→ Instructions for the task
Return, word for word, only the lines of the data below that lie between the line with "- Jason Sianandar" and the line with "###- Content-Based Recommendation", those two lines included.

Collected data:
+++

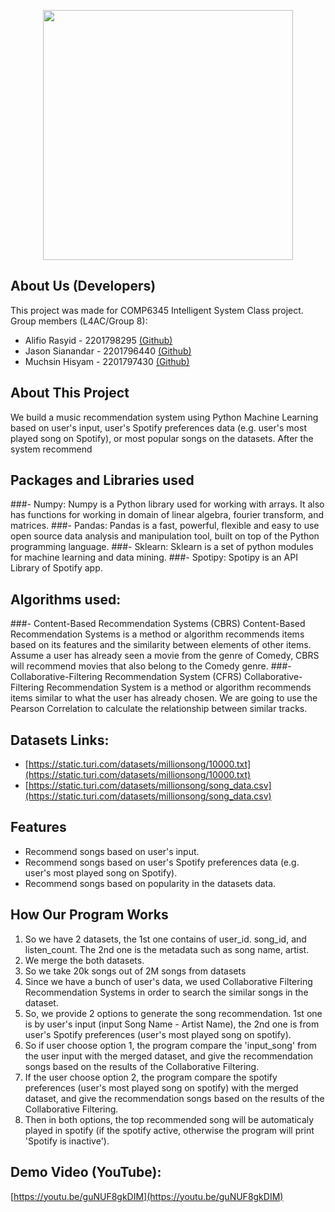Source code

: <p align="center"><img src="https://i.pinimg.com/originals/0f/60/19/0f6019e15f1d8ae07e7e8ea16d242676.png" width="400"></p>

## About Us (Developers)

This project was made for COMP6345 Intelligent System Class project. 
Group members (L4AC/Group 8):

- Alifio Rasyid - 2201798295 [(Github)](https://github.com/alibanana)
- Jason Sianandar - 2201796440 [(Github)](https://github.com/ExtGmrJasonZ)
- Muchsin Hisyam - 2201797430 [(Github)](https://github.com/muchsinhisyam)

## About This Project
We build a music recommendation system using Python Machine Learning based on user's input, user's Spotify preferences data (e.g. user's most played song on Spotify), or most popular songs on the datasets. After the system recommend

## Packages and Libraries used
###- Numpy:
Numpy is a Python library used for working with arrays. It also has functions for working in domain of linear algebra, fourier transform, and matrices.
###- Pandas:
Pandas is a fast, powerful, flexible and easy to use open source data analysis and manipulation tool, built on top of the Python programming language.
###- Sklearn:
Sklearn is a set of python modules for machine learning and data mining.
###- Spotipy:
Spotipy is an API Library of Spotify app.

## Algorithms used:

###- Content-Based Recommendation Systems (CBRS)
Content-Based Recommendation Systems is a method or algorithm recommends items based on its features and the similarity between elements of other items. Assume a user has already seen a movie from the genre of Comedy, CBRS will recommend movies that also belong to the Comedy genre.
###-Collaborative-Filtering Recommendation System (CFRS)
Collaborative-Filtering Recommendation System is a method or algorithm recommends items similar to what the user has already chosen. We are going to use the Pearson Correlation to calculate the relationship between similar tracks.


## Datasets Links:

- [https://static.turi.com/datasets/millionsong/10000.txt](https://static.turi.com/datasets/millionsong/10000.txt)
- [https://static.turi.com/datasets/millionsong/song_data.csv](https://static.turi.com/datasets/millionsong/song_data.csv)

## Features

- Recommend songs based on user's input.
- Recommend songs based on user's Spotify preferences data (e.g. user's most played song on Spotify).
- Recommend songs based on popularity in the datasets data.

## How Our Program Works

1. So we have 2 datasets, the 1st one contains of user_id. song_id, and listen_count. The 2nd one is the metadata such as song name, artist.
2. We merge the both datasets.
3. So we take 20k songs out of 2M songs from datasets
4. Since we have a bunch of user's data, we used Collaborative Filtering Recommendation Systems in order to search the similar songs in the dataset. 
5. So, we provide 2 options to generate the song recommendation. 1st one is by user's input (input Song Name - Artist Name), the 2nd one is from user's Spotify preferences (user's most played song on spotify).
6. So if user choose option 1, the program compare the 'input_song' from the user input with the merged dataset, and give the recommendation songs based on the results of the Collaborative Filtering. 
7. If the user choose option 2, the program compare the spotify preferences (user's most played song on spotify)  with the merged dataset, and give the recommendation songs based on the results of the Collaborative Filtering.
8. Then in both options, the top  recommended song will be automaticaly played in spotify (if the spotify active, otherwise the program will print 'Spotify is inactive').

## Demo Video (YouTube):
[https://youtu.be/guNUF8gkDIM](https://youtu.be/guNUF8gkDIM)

+++

→ Written solution
- Jason Sianandar - 2201796440 [(Github)](https://github.com/ExtGmrJasonZ)
- Muchsin Hisyam - 2201797430 [(Github)](https://github.com/muchsinhisyam)

## About This Project
We build a music recommendation system using Python Machine Learning based on user's input, user's Spotify preferences data (e.g. user's most played song on Spotify), or most popular songs on the datasets. After the system recommend

## Packages and Libraries used
###- Numpy:
Numpy is a Python library used for working with arrays. It also has functions for working in domain of linear algebra, fourier transform, and matrices.
###- Pandas:
Pandas is a fast, powerful, flexible and easy to use open source data analysis and manipulation tool, built on top of the Python programming language.
###- Sklearn:
Sklearn is a set of python modules for machine learning and data mining.
###- Spotipy:
Spotipy is an API Library of Spotify app.

## Algorithms used:

###- Content-Based Recommendation Systems (CBRS)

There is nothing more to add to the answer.